Labour’s failure to win Westminster and Wandsworth is being called, depending on who you ask a vicious indictment of Momentum’s politics, a sign Labour has hit its ceiling in London, or an extremely unsurprising result given that the two seats were never that likely to turn red anyway.

This last interpretation is the most sensible, and the reason that others—in light of the number of Labour activist figures who have been Tweeting about “unseating” the Tories there—are calling this and other Labour results a failure of expectations management. Yet this is not quite true either.

For Momentum, the focus in the run-up to the council elections was not on expectations management at all. Posts about the unseat campaign weren’t aimed at the general public, nor indeed at political commentators, but at mobilising a young left-wing ground game. In this light, they were very successful.

Whether or not you think expectations management is valuable is, of course, another question. It’s always a good idea to get your activists out; but so is trying to ensure they’re not depressed by the results. The fact some activists are now Tweeting about the national party’s failure to manage expectations shows they expected Labour to cover the bigger picture.

For a masterclass in that, you only need look to the Tory campaign—helped, as Tim Montgomerie points out, by genuine failures on Windrush and cancer screening.

Given the expectations for the Tory campaign, the fact the party held on to the seats they did in London and other major cities, and deepened their hold on small towns, is being hailed as a triumph.

Others point out that they have performed far better than a party of government should be expected to at this point in the electoral cycle. Over at Business Insider, Adam Bienkov notes that for Corbyn to be looking at a majority in the next general, Labour should have performed far better in these midterms.

In electoral terms, the story is really that little has changed. If one extrapolated these results to the general—with all due caution and caveats—then you’d be looking at a hung parliament. There would be the possibility of a Labour-Liberal Democrat-SNP pact, at least based on the raw numbers (if the pro-Remain Lib Dems would actually get in to bed with the distinctly less pro-Remain Labour party is a different matter entirely).

But if this the new shape of British politics, we should get used to a more fractured electoral map, and a political set-up more reliant on coalitions and pacts; blunt tool of FPTP be damned.

Speaking of the Lib Dems: they’ve done rather well. On Twitter, my colleague Steve Bloomfield is frustrated that reporting of local elections so often focusses on the national picture rather than the local one.

The genius of the Lib Dem campaign is that it had both a coherent national topline—Remain—and a strong local appeal: specifically, that it would sort the bins out. The party has won seats in Hull, Richmond and, er, Sunderland and made some lovely gains pretty much across the board. Party activists are jubilant.

The collapse of Ukip was pretty much as expected.
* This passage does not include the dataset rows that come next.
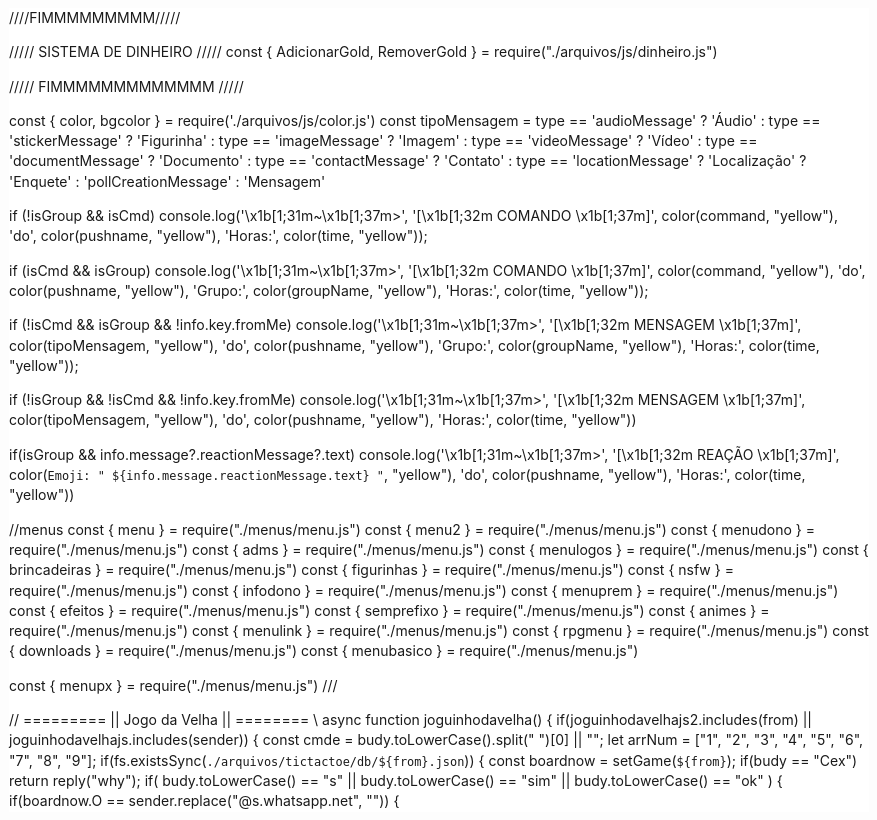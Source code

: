 ////FIMMMMMMMMM/////

///// SISTEMA DE DINHEIRO /////
const { AdicionarGold, RemoverGold } = require("./arquivos/js/dinheiro.js")

///// FIMMMMMMMMMMMMM /////

const { color, bgcolor } = require('./arquivos/js/color.js')
const tipoMensagem = type == 'audioMessage' ? 'Áudio' : type == 'stickerMessage' ? 'Figurinha' : type == 'imageMessage' ? 'Imagem' : type == 'videoMessage' ? 'Vídeo' : type == 'documentMessage' ? 'Documento' : type == 'contactMessage' ? 'Contato' : type == 'locationMessage' ? 'Localização' ? 'Enquete' : 'pollCreationMessage' : 'Mensagem'

 if (!isGroup && isCmd) console.log('\x1b[1;31m~\x1b[1;37m>', '[\x1b[1;32m COMANDO \x1b[1;37m]', color(command, "yellow"), 'do', color(pushname, "yellow"), 'Horas:', color(time, "yellow"));  

if (isCmd && isGroup) console.log('\x1b[1;31m~\x1b[1;37m>', '[\x1b[1;32m COMANDO \x1b[1;37m]', color(command, "yellow"), 'do', color(pushname, "yellow"), 'Grupo:', color(groupName, "yellow"), 'Horas:', color(time, "yellow"));

if (!isCmd && isGroup && !info.key.fromMe) console.log('\x1b[1;31m~\x1b[1;37m>', '[\x1b[1;32m MENSAGEM \x1b[1;37m]', color(tipoMensagem, "yellow"), 'do', color(pushname, "yellow"), 'Grupo:', color(groupName, "yellow"), 'Horas:', color(time, "yellow"));

if (!isGroup && !isCmd && !info.key.fromMe) console.log('\x1b[1;31m~\x1b[1;37m>', '[\x1b[1;32m MENSAGEM \x1b[1;37m]', color(tipoMensagem, "yellow"), 'do', color(pushname, "yellow"), 'Horas:', color(time, "yellow"))

if(isGroup && info.message?.reactionMessage?.text) console.log('\x1b[1;31m~\x1b[1;37m>', '[\x1b[1;32m REAÇÃO \x1b[1;37m]', color(`Emoji: " ${info.message.reactionMessage.text} "`, "yellow"), 'do', color(pushname, "yellow"), 'Horas:', color(time, "yellow"))

//menus
const { menu } = require("./menus/menu.js")
const { menu2 } = require("./menus/menu.js")
const { menudono } = require("./menus/menu.js")
const { adms } = require("./menus/menu.js")
const { menulogos } = require("./menus/menu.js")
const { brincadeiras } = require("./menus/menu.js")
const { figurinhas } = require("./menus/menu.js")
const { nsfw } = require("./menus/menu.js")
const { infodono } = require("./menus/menu.js")
const { menuprem } = require("./menus/menu.js")
const { efeitos } = require("./menus/menu.js")
const { semprefixo } = require("./menus/menu.js")
const { animes } = require("./menus/menu.js")
const { menulink } = require("./menus/menu.js")
const { rpgmenu } = require("./menus/menu.js")
const { downloads } = require("./menus/menu.js")
const { menubasico } = require("./menus/menu.js")

const { menupx } = require("./menus/menu.js")
///

// ========= || Jogo da Velha || ======== \\
async function joguinhodavelha() {
if(joguinhodavelhajs2.includes(from) || joguinhodavelhajs.includes(sender)) {
const cmde = budy.toLowerCase().split(" ")[0] || "";
let arrNum = ["1", "2", "3", "4", "5", "6", "7", "8", "9"];
if(fs.existsSync(`./arquivos/tictactoe/db/${from}.json`)) {
const boardnow = setGame(`${from}`);
if(budy == "Cex") return reply("why");
if(
budy.toLowerCase() == "s" ||
budy.toLowerCase() == "sim" ||
budy.toLowerCase() == "ok"
) {
if(boardnow.O == sender.replace("@s.whatsapp.net", "")) {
The UK is becoming “independent”; the voters who switched from Labour and the Tories have been re-absorbed in to the main parties. (Their views remaining, I would suspect, largely unchanged.)
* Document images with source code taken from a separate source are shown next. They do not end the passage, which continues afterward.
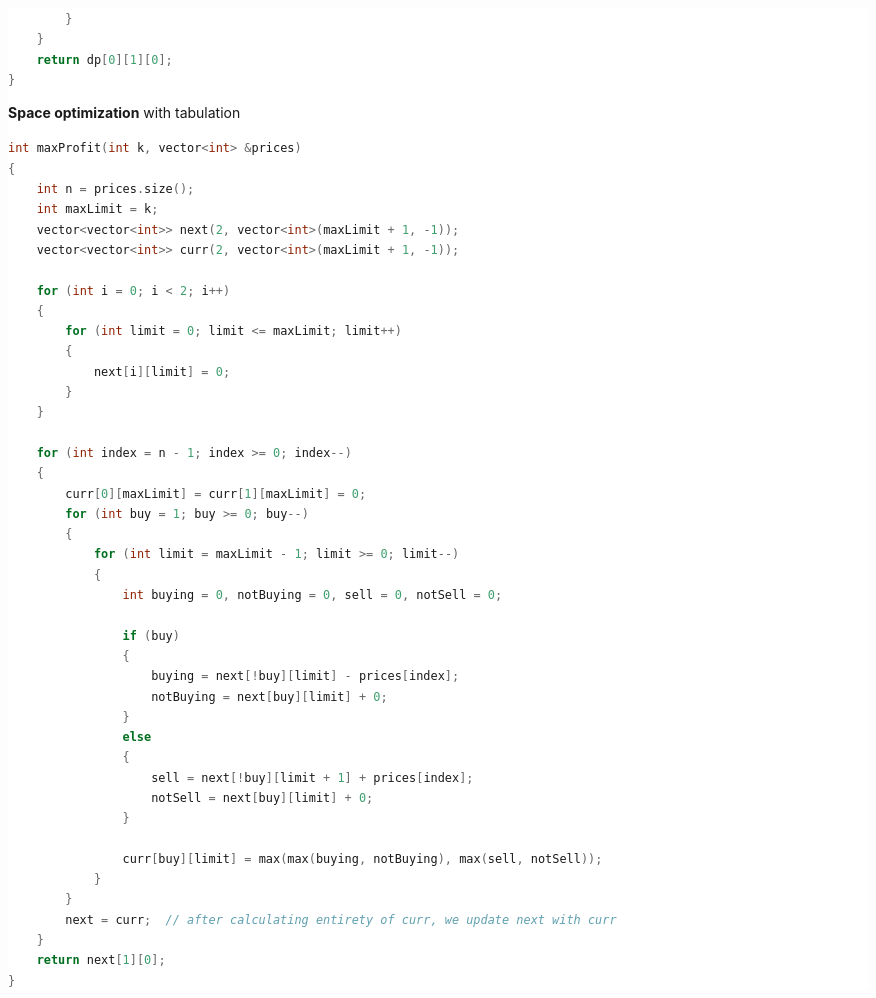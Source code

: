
```cpp
		}
	}
	return dp[0][1][0];
}
```


**Space optimization** with tabulation
```cpp
int maxProfit(int k, vector<int> &prices)
{
	int n = prices.size();
	int maxLimit = k;
	vector<vector<int>> next(2, vector<int>(maxLimit + 1, -1));
	vector<vector<int>> curr(2, vector<int>(maxLimit + 1, -1));

	for (int i = 0; i < 2; i++)
	{
		for (int limit = 0; limit <= maxLimit; limit++)
		{
			next[i][limit] = 0;
		}
	}

	for (int index = n - 1; index >= 0; index--)
	{
		curr[0][maxLimit] = curr[1][maxLimit] = 0;
		for (int buy = 1; buy >= 0; buy--)
		{
			for (int limit = maxLimit - 1; limit >= 0; limit--)
			{
				int buying = 0, notBuying = 0, sell = 0, notSell = 0;

				if (buy)
				{
					buying = next[!buy][limit] - prices[index];
					notBuying = next[buy][limit] + 0;
				}
				else
				{
					sell = next[!buy][limit + 1] + prices[index];
					notSell = next[buy][limit] + 0;
				}

				curr[buy][limit] = max(max(buying, notBuying), max(sell, notSell));
			}
		}
		next = curr;  // after calculating entirety of curr, we update next with curr
	}
	return next[1][0];
}
```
Órfhlaith Begley has become the first female MP in West Tyrone. Sinn Féin won the by-election there, calling after Barry McElduff resigned over an allegedly sectarian social media post.

For all of the talk of “smears”, voters in Barnet noted Labour’s anti-semitism problem and cast their ballots accordingly. As Daniel Sugarman of the Jewish Chronicle notes, the result isn’t just down to Jewish voters, but non-Jews too. Former Labour councillor Adam Laglaben says that anti-semitism was raised as a concern on the doorstep. The Jewish Labour Movement say they will be holding an urgent meeting with General Secretary Jennie Formby to discuss what should be done.

If they only had to win outside the big cities, the Tories would be looking at a nice majority in the next election. If they only had to win in the big cities, Labour would smash it in 2022. This is a problem for both parties, of course, but also brings home a broader point about demographics, and what different parts of the British population value.